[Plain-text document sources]
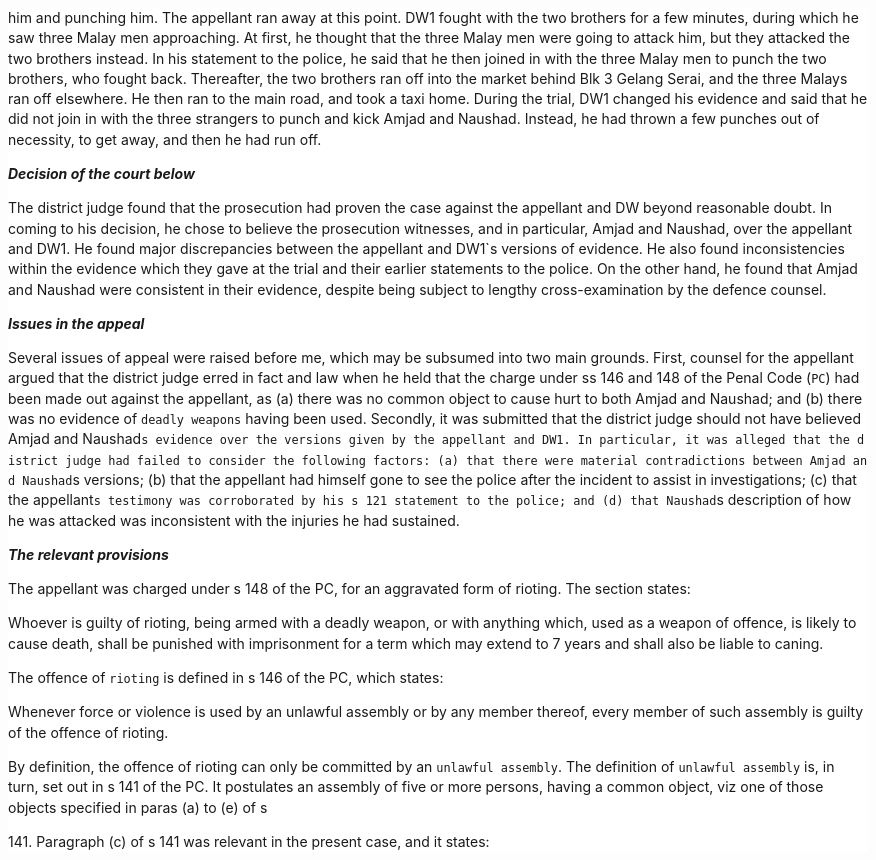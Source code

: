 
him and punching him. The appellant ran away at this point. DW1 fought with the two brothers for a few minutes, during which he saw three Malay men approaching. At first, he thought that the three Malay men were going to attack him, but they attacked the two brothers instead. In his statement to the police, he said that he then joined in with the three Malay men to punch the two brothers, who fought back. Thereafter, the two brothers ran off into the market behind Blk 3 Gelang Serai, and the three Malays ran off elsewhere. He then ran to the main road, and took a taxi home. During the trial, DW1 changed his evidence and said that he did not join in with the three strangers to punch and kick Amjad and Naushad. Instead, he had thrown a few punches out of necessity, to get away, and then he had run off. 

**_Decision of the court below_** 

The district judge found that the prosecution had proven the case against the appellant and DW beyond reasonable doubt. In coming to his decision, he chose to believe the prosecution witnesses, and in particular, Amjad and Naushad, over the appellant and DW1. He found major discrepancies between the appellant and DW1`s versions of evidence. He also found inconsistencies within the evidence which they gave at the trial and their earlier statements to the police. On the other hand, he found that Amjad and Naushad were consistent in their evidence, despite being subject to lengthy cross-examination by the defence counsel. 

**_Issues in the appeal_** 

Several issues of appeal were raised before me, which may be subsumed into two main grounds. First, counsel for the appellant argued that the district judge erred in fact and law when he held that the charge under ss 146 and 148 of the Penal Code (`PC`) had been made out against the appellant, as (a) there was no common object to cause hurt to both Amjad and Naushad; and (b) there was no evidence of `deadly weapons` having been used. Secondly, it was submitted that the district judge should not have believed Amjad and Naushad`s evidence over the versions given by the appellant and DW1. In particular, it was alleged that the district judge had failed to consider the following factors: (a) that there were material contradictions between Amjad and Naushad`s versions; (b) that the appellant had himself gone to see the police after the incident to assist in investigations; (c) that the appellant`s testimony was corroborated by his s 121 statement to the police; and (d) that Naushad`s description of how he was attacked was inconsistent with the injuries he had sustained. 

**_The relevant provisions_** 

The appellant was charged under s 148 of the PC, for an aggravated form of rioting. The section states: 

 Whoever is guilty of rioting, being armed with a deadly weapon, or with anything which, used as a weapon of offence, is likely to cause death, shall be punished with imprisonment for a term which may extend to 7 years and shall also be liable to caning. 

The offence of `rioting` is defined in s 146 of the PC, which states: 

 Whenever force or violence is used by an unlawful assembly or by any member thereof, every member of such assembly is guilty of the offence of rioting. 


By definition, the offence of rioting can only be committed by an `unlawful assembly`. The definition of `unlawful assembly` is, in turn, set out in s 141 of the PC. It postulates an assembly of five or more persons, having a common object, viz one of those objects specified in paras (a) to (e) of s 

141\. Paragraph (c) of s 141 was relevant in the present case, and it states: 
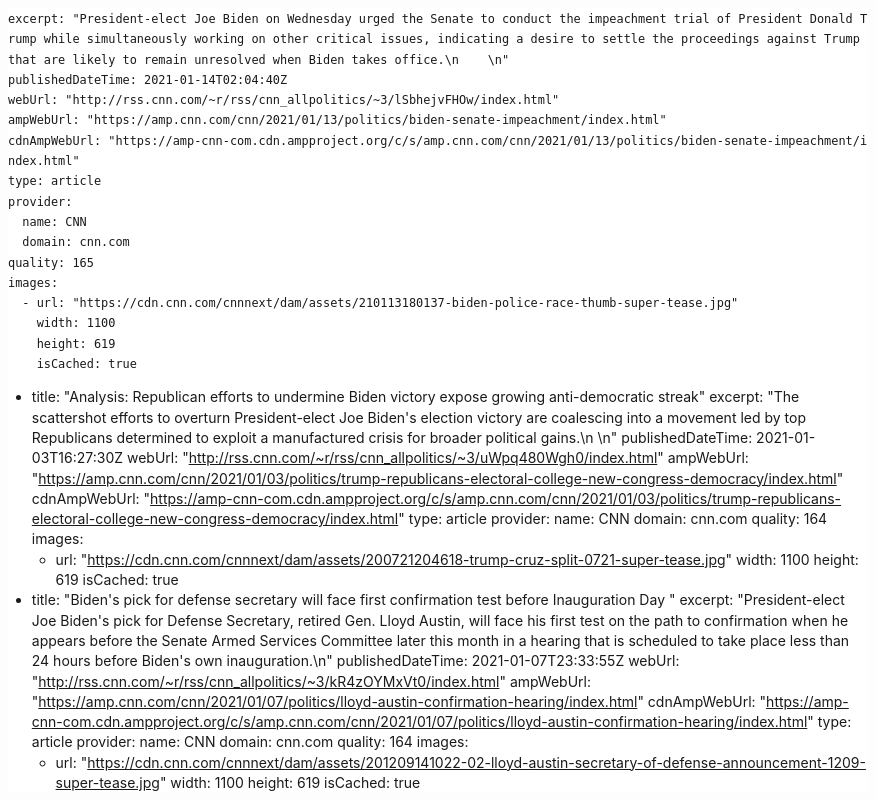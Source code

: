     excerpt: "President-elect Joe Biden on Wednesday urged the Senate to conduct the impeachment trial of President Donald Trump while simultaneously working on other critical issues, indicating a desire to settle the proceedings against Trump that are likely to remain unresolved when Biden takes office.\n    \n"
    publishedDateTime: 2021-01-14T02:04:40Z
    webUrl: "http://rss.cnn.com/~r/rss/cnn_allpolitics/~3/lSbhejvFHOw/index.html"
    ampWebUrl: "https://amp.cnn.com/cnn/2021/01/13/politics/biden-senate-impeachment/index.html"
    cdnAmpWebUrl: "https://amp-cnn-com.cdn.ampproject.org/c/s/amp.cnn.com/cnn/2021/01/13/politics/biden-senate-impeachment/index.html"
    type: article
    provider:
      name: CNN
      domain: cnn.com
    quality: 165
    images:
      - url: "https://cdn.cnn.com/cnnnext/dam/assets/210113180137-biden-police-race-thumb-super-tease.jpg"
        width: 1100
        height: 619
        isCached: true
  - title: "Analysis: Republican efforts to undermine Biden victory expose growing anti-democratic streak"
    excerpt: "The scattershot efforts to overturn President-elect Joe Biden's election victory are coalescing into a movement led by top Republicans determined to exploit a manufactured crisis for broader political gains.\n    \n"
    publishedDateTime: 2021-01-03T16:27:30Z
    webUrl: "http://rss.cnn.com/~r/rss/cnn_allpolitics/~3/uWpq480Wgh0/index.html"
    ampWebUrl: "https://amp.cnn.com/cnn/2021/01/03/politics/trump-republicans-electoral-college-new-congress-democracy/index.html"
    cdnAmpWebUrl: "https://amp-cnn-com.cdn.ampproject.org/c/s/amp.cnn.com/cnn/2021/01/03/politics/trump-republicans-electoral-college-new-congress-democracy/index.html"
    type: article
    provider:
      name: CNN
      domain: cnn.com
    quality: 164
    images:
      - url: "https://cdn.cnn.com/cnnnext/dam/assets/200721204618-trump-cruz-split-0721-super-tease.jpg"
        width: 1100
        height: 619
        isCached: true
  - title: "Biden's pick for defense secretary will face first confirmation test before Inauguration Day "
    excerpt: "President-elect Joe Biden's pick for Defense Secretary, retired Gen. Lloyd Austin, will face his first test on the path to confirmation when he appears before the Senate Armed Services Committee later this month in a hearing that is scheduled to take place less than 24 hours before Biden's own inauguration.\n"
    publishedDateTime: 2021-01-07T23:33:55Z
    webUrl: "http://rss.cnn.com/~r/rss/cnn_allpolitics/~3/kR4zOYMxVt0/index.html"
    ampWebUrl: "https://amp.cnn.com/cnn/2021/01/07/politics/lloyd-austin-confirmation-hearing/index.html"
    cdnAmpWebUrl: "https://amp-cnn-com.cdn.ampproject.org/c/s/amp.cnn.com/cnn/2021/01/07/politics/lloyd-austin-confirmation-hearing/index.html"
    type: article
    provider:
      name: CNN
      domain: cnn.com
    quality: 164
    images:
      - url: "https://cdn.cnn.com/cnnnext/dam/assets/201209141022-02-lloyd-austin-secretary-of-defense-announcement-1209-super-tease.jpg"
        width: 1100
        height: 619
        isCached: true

■ What the task asks: Among the records, find every line with the word "also" and copy it.

■ Response area:
The district judge found that the prosecution had proven the case against the appellant and DW beyond reasonable doubt. In coming to his decision, he chose to believe the prosecution witnesses, and in particular, Amjad and Naushad, over the appellant and DW1. He found major discrepancies between the appellant and DW1`s versions of evidence. He also found inconsistencies within the evidence which they gave at the trial and their earlier statements to the police. On the other hand, he found that Amjad and Naushad were consistent in their evidence, despite being subject to lengthy cross-examination by the defence counsel. 
 Whoever is guilty of rioting, being armed with a deadly weapon, or with anything which, used as a weapon of offence, is likely to cause death, shall be punished with imprisonment for a term which may extend to 7 years and shall also be liable to caning. 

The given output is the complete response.